Try it >>
Print each entry verbatim.

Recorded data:
^^^^^^^^

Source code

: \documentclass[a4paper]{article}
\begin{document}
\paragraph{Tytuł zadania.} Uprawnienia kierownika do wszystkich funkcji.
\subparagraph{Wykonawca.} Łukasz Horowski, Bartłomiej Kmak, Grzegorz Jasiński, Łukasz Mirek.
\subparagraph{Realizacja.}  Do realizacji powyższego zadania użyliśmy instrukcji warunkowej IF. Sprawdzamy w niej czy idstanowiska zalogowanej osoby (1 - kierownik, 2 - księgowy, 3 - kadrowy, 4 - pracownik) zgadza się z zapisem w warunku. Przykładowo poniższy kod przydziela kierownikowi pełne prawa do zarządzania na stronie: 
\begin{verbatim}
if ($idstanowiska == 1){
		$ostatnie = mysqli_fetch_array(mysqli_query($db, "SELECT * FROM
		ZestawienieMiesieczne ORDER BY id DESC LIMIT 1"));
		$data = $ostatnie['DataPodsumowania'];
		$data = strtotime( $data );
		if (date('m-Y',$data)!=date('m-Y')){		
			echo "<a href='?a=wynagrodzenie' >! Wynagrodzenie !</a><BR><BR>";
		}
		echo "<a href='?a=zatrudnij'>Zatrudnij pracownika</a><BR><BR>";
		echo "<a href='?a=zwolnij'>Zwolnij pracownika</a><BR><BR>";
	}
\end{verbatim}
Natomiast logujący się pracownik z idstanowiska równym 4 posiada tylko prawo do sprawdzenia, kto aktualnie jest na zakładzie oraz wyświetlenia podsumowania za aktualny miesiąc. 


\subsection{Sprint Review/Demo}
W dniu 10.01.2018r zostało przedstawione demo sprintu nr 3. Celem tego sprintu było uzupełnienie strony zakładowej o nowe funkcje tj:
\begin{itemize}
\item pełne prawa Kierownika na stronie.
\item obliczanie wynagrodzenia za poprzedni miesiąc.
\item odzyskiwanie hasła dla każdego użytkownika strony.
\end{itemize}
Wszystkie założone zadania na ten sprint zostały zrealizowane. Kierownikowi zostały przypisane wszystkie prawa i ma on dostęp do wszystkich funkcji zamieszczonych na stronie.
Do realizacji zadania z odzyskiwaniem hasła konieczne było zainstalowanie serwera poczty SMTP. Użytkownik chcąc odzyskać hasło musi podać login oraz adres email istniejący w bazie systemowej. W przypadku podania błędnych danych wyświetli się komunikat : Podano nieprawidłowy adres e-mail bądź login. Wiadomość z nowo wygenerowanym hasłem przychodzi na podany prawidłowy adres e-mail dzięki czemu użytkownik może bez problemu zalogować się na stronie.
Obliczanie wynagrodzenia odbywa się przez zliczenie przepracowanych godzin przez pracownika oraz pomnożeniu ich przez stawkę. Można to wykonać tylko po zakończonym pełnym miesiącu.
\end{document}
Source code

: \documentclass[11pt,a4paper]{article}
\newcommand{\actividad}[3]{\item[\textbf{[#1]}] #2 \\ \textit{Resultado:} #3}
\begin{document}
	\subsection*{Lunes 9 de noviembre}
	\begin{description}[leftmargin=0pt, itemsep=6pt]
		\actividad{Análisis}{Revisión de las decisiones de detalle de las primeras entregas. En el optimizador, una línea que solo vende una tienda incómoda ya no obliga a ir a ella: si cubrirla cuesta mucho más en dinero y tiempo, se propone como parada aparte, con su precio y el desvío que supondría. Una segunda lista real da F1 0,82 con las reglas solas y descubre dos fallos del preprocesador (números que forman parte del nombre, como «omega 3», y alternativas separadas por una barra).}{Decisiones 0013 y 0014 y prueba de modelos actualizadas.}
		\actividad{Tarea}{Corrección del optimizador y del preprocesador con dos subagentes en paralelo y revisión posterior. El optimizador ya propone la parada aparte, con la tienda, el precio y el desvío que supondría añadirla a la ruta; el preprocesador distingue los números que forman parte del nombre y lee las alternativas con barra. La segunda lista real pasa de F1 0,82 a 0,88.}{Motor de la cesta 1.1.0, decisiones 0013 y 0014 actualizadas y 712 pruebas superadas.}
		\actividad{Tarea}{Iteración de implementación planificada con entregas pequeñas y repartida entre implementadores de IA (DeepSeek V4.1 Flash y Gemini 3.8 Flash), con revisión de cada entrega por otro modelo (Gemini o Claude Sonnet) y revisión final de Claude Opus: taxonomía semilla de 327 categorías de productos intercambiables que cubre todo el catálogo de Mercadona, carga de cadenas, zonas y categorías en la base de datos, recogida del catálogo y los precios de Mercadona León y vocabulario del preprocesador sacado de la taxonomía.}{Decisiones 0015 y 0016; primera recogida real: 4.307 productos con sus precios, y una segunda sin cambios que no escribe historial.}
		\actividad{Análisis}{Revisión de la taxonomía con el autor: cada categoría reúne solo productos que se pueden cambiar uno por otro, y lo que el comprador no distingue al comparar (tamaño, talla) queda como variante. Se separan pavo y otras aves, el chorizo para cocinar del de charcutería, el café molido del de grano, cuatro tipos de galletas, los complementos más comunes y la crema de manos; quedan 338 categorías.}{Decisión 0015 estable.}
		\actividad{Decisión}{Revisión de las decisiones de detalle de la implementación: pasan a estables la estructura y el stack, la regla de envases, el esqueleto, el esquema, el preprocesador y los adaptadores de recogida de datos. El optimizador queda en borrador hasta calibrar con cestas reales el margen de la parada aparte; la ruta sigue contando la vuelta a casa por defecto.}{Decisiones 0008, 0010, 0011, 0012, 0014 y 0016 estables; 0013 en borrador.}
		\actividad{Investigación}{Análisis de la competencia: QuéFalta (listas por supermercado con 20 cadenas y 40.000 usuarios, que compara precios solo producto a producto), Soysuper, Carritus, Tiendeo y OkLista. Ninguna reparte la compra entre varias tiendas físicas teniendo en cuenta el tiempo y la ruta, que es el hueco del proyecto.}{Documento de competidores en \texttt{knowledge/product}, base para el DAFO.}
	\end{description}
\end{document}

^^^^^^^^

Answer for this exercise >>
Source code

: \documentclass[a4paper]{article}
\begin{document}
\paragraph{Tytuł zadania.} Uprawnienia kierownika do wszystkich funkcji.
\subparagraph{Wykonawca.} Łukasz Horowski, Bartłomiej Kmak, Grzegorz Jasiński, Łukasz Mirek.
\subparagraph{Realizacja.}  Do realizacji powyższego zadania użyliśmy instrukcji warunkowej IF. Sprawdzamy w niej czy idstanowiska zalogowanej osoby (1 - kierownik, 2 - księgowy, 3 - kadrowy, 4 - pracownik) zgadza się z zapisem w warunku. Przykładowo poniższy kod przydziela kierownikowi pełne prawa do zarządzania na stronie: 
\begin{verbatim}
if ($idstanowiska == 1){
		$ostatnie = mysqli_fetch_array(mysqli_query($db, "SELECT * FROM
		ZestawienieMiesieczne ORDER BY id DESC LIMIT 1"));
		$data = $ostatnie['DataPodsumowania'];
		$data = strtotime( $data );
		if (date('m-Y',$data)!=date('m-Y')){		
			echo "<a href='?a=wynagrodzenie' >! Wynagrodzenie !</a><BR><BR>";
		}
		echo "<a href='?a=zatrudnij'>Zatrudnij pracownika</a><BR><BR>";
		echo "<a href='?a=zwolnij'>Zwolnij pracownika</a><BR><BR>";
	}
\end{verbatim}
Natomiast logujący się pracownik z idstanowiska równym 4 posiada tylko prawo do sprawdzenia, kto aktualnie jest na zakładzie oraz wyświetlenia podsumowania za aktualny miesiąc. 


\subsection{Sprint Review/Demo}
W dniu 10.01.2018r zostało przedstawione demo sprintu nr 3. Celem tego sprintu było uzupełnienie strony zakładowej o nowe funkcje tj:
\begin{itemize}
\item pełne prawa Kierownika na stronie.
\item obliczanie wynagrodzenia za poprzedni miesiąc.
\item odzyskiwanie hasła dla każdego użytkownika strony.
\end{itemize}
Wszystkie założone zadania na ten sprint zostały zrealizowane. Kierownikowi zostały przypisane wszystkie prawa i ma on dostęp do wszystkich funkcji zamieszczonych na stronie.
Do realizacji zadania z odzyskiwaniem hasła konieczne było zainstalowanie serwera poczty SMTP. Użytkownik chcąc odzyskać hasło musi podać login oraz adres email istniejący w bazie systemowej. W przypadku podania błędnych danych wyświetli się komunikat : Podano nieprawidłowy adres e-mail bądź login. Wiadomość z nowo wygenerowanym hasłem przychodzi na podany prawidłowy adres e-mail dzięki czemu użytkownik może bez problemu zalogować się na stronie.
Obliczanie wynagrodzenia odbywa się przez zliczenie przepracowanych godzin przez pracownika oraz pomnożeniu ich przez stawkę. Można to wykonać tylko po zakończonym pełnym miesiącu.
\end{document}
Source code

: \documentclass[11pt,a4paper]{article}
\newcommand{\actividad}[3]{\item[\textbf{[#1]}] #2 \\ \textit{Resultado:} #3}
\begin{document}
	\subsection*{Lunes 9 de noviembre}
	\begin{description}[leftmargin=0pt, itemsep=6pt]
		\actividad{Análisis}{Revisión de las decisiones de detalle de las primeras entregas. En el optimizador, una línea que solo vende una tienda incómoda ya no obliga a ir a ella: si cubrirla cuesta mucho más en dinero y tiempo, se propone como parada aparte, con su precio y el desvío que supondría. Una segunda lista real da F1 0,82 con las reglas solas y descubre dos fallos del preprocesador (números que forman parte del nombre, como «omega 3», y alternativas separadas por una barra).}{Decisiones 0013 y 0014 y prueba de modelos actualizadas.}
		\actividad{Tarea}{Corrección del optimizador y del preprocesador con dos subagentes en paralelo y revisión posterior. El optimizador ya propone la parada aparte, con la tienda, el precio y el desvío que supondría añadirla a la ruta; el preprocesador distingue los números que forman parte del nombre y lee las alternativas con barra. La segunda lista real pasa de F1 0,82 a 0,88.}{Motor de la cesta 1.1.0, decisiones 0013 y 0014 actualizadas y 712 pruebas superadas.}
		\actividad{Tarea}{Iteración de implementación planificada con entregas pequeñas y repartida entre implementadores de IA (DeepSeek V4.1 Flash y Gemini 3.8 Flash), con revisión de cada entrega por otro modelo (Gemini o Claude Sonnet) y revisión final de Claude Opus: taxonomía semilla de 327 categorías de productos intercambiables que cubre todo el catálogo de Mercadona, carga de cadenas, zonas y categorías en la base de datos, recogida del catálogo y los precios de Mercadona León y vocabulario del preprocesador sacado de la taxonomía.}{Decisiones 0015 y 0016; primera recogida real: 4.307 productos con sus precios, y una segunda sin cambios que no escribe historial.}
		\actividad{Análisis}{Revisión de la taxonomía con el autor: cada categoría reúne solo productos que se pueden cambiar uno por otro, y lo que el comprador no distingue al comparar (tamaño, talla) queda como variante. Se separan pavo y otras aves, el chorizo para cocinar del de charcutería, el café molido del de grano, cuatro tipos de galletas, los complementos más comunes y la crema de manos; quedan 338 categorías.}{Decisión 0015 estable.}
		\actividad{Decisión}{Revisión de las decisiones de detalle de la implementación: pasan a estables la estructura y el stack, la regla de envases, el esqueleto, el esquema, el preprocesador y los adaptadores de recogida de datos. El optimizador queda en borrador hasta calibrar con cestas reales el margen de la parada aparte; la ruta sigue contando la vuelta a casa por defecto.}{Decisiones 0008, 0010, 0011, 0012, 0014 y 0016 estables; 0013 en borrador.}
		\actividad{Investigación}{Análisis de la competencia: QuéFalta (listas por supermercado con 20 cadenas y 40.000 usuarios, que compara precios solo producto a producto), Soysuper, Carritus, Tiendeo y OkLista. Ninguna reparte la compra entre varias tiendas físicas teniendo en cuenta el tiempo y la ruta, que es el hueco del proyecto.}{Documento de competidores en \texttt{knowledge/product}, base para el DAFO.}
	\end{description}
\end{document}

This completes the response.